Akademik Veri Yönetim Sistemi
ANNALS OF MICROBIOLOGY, cilt.71, sa.1, 2021 (SCI-Expanded)
Purpose Enterococcus faecalis (E. faecalis) is an important commensal microbiota member of the human gastrointestinal tract. It has been shown in many studies that infection rates with E. faecalis in gastric cancer significantly increase. It has been scientifically proven that some infections develop during the progression of cancer, but it is still unclear whether this infection factor is beneficial (reduction in metastasis) or harmful (increase in proliferation, invasion, stem cell-like phenotype) of the host. These opposed data can significantly contribute to the understanding of cancer progress when analyzed in detail.
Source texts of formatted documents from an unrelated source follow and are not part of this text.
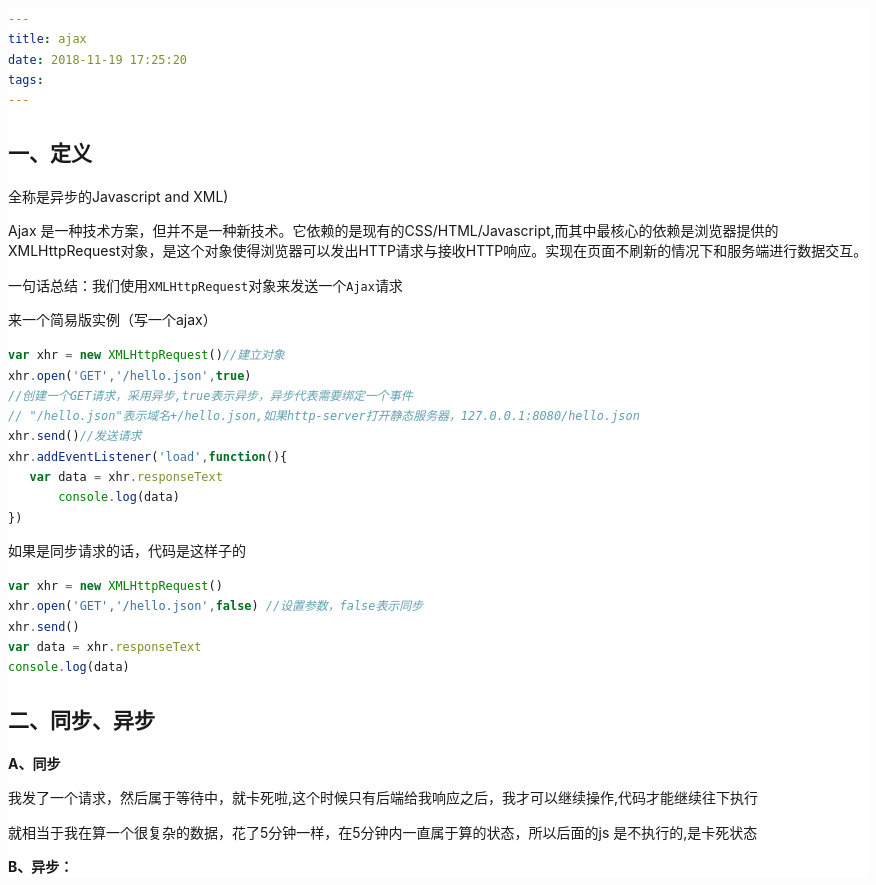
 ```yaml
---
title: ajax
date: 2018-11-19 17:25:20
tags:
---
```


## 一、定义

全称是异步的Javascript and XML)

Ajax 是一种技术方案，但并不是一种新技术。它依赖的是现有的CSS/HTML/Javascript,而其中最核心的依赖是浏览器提供的XMLHttpRequest对象，是这个对象使得浏览器可以发出HTTP请求与接收HTTP响应。实现在页面不刷新的情况下和服务端进行数据交互。

一句话总结：我们使用`XMLHttpRequest`对象来发送一个`Ajax`请求



来一个简易版实例（写一个ajax）


```javascript
var xhr = new XMLHttpRequest()//建立对象
xhr.open('GET','/hello.json',true)
//创建一个GET请求，采用异步,true表示异步，异步代表需要绑定一个事件
// "/hello.json"表示域名+/hello.json,如果http-server打开静态服务器，127.0.0.1:8080/hello.json
xhr.send()//发送请求
xhr.addEventListener('load',function(){
   var data = xhr.responseText
       console.log(data)    
})
```



如果是同步请求的话，代码是这样子的

```javascript
var xhr = new XMLHttpRequest()
xhr.open('GET','/hello.json',false) //设置参数，false表示同步
xhr.send()
var data = xhr.responseText
console.log(data)
```



## 二、同步、异步

**A、同步**

我发了一个请求，然后属于等待中，就卡死啦,这个时候只有后端给我响应之后，我才可以继续操作,代码才能继续往下执行

就相当于我在算一个很复杂的数据，花了5分钟一样，在5分钟内一直属于算的状态，所以后面的js 是不执行的,是卡死状态



**B、异步：**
Methods The gene expression data were retrieved from Array Express (E-MEXP-3496). Variance, t test and linear regression analysis, hierarchical clustering, network, and pathway analysis were performed. Results In this study, we identified altered genes involved in E. faecalis infection in the gastric cell line MKN74 and the relevant pathways to understand whether the infection slows down cancer progression. Twelve genes corresponding 15 probe sets were downregulated following the live infection of gastric cancer cells with E. faecalis. We identified a network between these genes and pathways they belong to. Pathway analysis showed that these genes are mostly associated with cancer cell proliferation. Conclusion NDC80, NCAPG, CENPA, KIF23, BUB1B, BUB1, CASC5, KIF2C, CENPF, SPC25, SMC4, and KIF20A genes were found to be associated with gastric cancer pathogenesis. Almost all of these genes are effective in the proliferation of cancer cells, especially during the infection process. Therefore, it is hypothesized that downregulation of these genes may affect gastric cancer pathogenesis by reducing cell proliferation. And, it is predicted that E. faecalis infection may be an important factor for gastric cancer.